TASK BRIEF> From the very first line of the data to the line containing "See the section", retype everything exactly, leaving the pictures behind.

RECORDS TO USE>
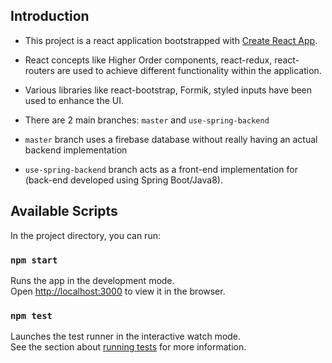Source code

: ## Introduction

- This project is a react application bootstrapped with [Create React App](https://github.com/facebook/create-react-app).

- React concepts like Higher Order components, react-redux, react-routers are used to achieve different functionality within the application.

- Various libraries like react-bootstrap, Formik, styled inputs have been used to enhance the UI.

- There are 2 main branches: `master` and `use-spring-backend`

- `master` branch uses a firebase database without really having an actual backend implementation

- `use-spring-backend` branch acts as a front-end implementation for <provide repo url> (back-end developed using Spring Boot/Java8).

## Available Scripts

In the project directory, you can run:

### `npm start`

Runs the app in the development mode.<br>
Open [http://localhost:3000](http://localhost:3000) to view it in the browser.

### `npm test`

Launches the test runner in the interactive watch mode.<br>
See the section about [running tests](https://facebook.github.io/create-react-app/docs/running-tests) for more information.
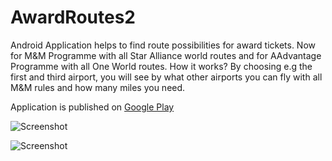 # AwardRoutes2

Android Application helps to find route possibilities for award tickets. Now for M&M Programme with all Star Alliance world routes and for AAdvantage Programme with all One World routes. How it works? By choosing e.g the first and third airport, you will see by what other airports you can fly with all M&M rules and how many miles you need.

Application is published on [Google Play](https://play.google.com/store/apps/details?id=pl.robertsadlowski.awardroutes)

![Screenshot](http://robertsadlowski.pl/app/Screenshot_2017-09-20-13-20-08.png)

![Screenshot](http://robertsadlowski.pl/app/Screenshot_2017-09-20-13-18-59.png)


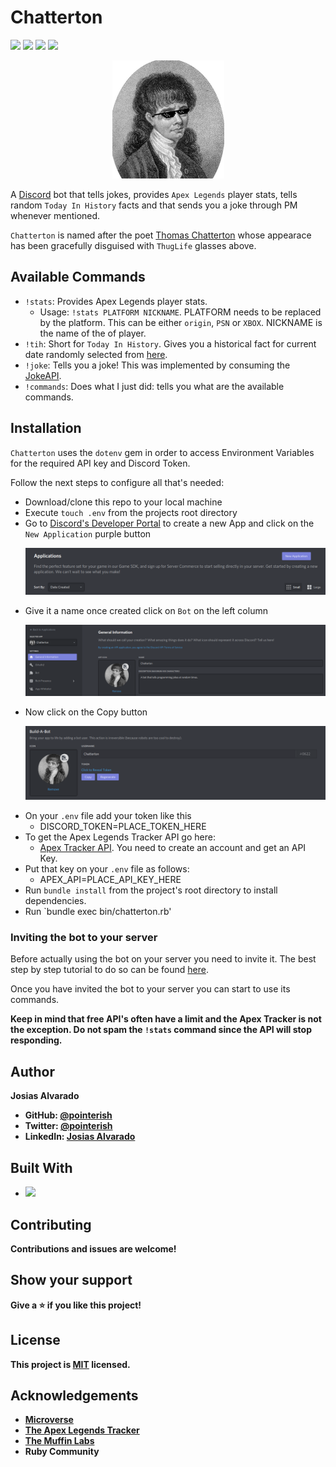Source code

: # Chatterton
![](https://img.shields.io/badge/Microverse-blueviolet)
![](https://img.shields.io/badge/DiscordBot-purple)
![](https://img.shields.io/badge/Ruby-red)
![](https://img.shields.io/badge/Chatterton-yellow)
<p align="center"><img src="./assets/meme-chatterton.png"></p>

A [Discord](https://discord.com) bot that tells jokes, provides `Apex Legends` player stats, tells random `Today In History` facts and that sends you a joke through PM whenever mentioned.

`Chatterton` is named after the poet [Thomas Chatterton](https://en.wikipedia.org/wiki/Thomas_Chatterton) whose appearace has been gracefully disguised with `ThugLife` glasses above.

## Available Commands

* `!stats`: Provides Apex Legends player stats. 
    * Usage: `!stats PLATFORM NICKNAME`. PLATFORM needs to be replaced by the platform. This can be either `origin`, `PSN` or `XBOX`. NICKNAME is the name of the of player.
* `!tih`: Short for `Today In History`. Gives you a historical fact for current date randomly selected from [here](http://history.muffinlabs.com/date).
* `!joke`: Tells you a joke! This was implemented by consuming the [JokeAPI](https://sv443.net/jokeapi/v2/).
* `!commands`: Does what I just did: tells you what are the available commands.

## Installation

`Chatterton` uses the `dotenv` gem in order to access Environment Variables for the required API key and Discord Token.

Follow the next steps to configure all that's needed:

- Download/clone this repo to your local machine
- Execute `touch .env` from the projects root directory
- Go to [Discord's Developer Portal](https://discord.com/developers/applications) to create a new App and click on the `New Application` purple button
    <p align="center"><img src="./assets/appcreate.png"></p>
- Give it a name once created click on `Bot` on the left column
    <p align="center"><img src="./assets/botbutton.png"></p>
- Now click on the Copy button
    <p align="center"><img src="./assets/tokenbutton.png"></p>
- On your `.env` file add your token like this
    - DISCORD_TOKEN=PLACE_TOKEN_HERE
- To get the Apex Legends Tracker API go here:
    - [Apex Tracker API](https://apex.tracker.gg/site-api). You need to create an account and get an API Key.
- Put that key on your `.env` file as follows:
    - APEX_API=PLACE_API_KEY_HERE
- Run `bundle install` from the project's root directory to install dependencies.
- Run `bundle exec bin/chatterton.rb'

### Inviting the bot to your server

Before actually using the bot on your server you need to invite it. The best step by step tutorial to do so can be found [here](https://discordpy.readthedocs.io/en/latest/discord.html).

Once you have invited the bot to your server you can start to use its commands.

<b>Keep in mind that free API's often have a limit and the Apex Tracker is not the exception. Do not spam the `!stats` command since the API will stop responding.

## Author

**Josias Alvarado**

- GitHub: [@pointerish](https://github.com/pointerish)
- Twitter: [@pointerish](https://twitter.com/pointerish)
- LinkedIn: [Josias Alvarado](https://www.linkedin.com/in/josias-alvarado-80901878/)


## Built With

- ![](https://img.shields.io/badge/Ruby-red)

##  Contributing

Contributions and issues are welcome!

## Show your support

Give a ⭐️ if you like this project!

## License

This project is [MIT](./LICENSE) licensed.

## Acknowledgements

- [Microverse](https://microverse.org)
- [The Apex Legends Tracker](https://apex.tracker.gg/site-api)
- [The Muffin Labs](http://history.muffinlabs.com)
- Ruby Community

YOUR SOLUTION>
Source code

: ## Introduction

- This project is a react application bootstrapped with [Create React App](https://github.com/facebook/create-react-app).

- React concepts like Higher Order components, react-redux, react-routers are used to achieve different functionality within the application.

- Various libraries like react-bootstrap, Formik, styled inputs have been used to enhance the UI.

- There are 2 main branches: `master` and `use-spring-backend`

- `master` branch uses a firebase database without really having an actual backend implementation

- `use-spring-backend` branch acts as a front-end implementation for <provide repo url> (back-end developed using Spring Boot/Java8).

## Available Scripts

In the project directory, you can run:

### `npm start`

Runs the app in the development mode.<br>
Open [http://localhost:3000](http://localhost:3000) to view it in the browser.

### `npm test`

Launches the test runner in the interactive watch mode.<br>
See the section about [running tests](https://facebook.github.io/create-react-app/docs/running-tests) for more information.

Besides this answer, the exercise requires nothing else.